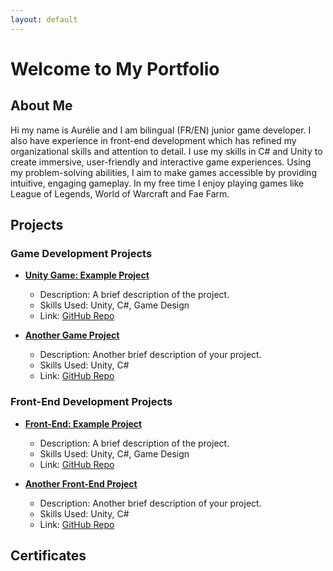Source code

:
 ```yaml
---
layout: default
---
```


# Welcome to My Portfolio

## About Me

Hi my name is Aurélie and I am bilingual (FR/EN) junior game developer. I also have experience in front-end development which has refined my organizational skills and attention to detail. I use my skills in C# and Unity to create immersive, user-friendly and interactive game experiences. Using my problem-solving abilities, I aim to make games accessible by providing intuitive, engaging gameplay. In my free time I enjoy playing games like League of Legends, World of Warcraft and Fae Farm.

## Projects

### Game Development Projects

- **[Unity Game: Example Project](link-to-project)**
  - Description: A brief description of the project.
  - Skills Used: Unity, C#, Game Design
  - Link: [GitHub Repo](link-to-repo)

- **[Another Game Project](link-to-project)**
  - Description: Another brief description of your project.
  - Skills Used: Unity, C#
  - Link: [GitHub Repo](link-to-repo)
 
### Front-End Development Projects

- **[Front-End: Example Project](link-to-project)**
  - Description: A brief description of the project.
  - Skills Used: Unity, C#, Game Design
  - Link: [GitHub Repo](link-to-repo)

- **[Another Front-End Project](link-to-project)**
  - Description: Another brief description of your project.
  - Skills Used: Unity, C#
  - Link: [GitHub Repo](link-to-repo)

## Certificates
━━━━
◆ Work to be completed ◆
Restate exactly the lines running from the line with "- **[Another Front-End" to the end of the entries above, both ends included.

◆ Task output ◆
- **[Another Front-End Project](link-to-project)**
  - Description: Another brief description of your project.
  - Skills Used: Unity, C#
  - Link: [GitHub Repo](link-to-repo)

## Certificates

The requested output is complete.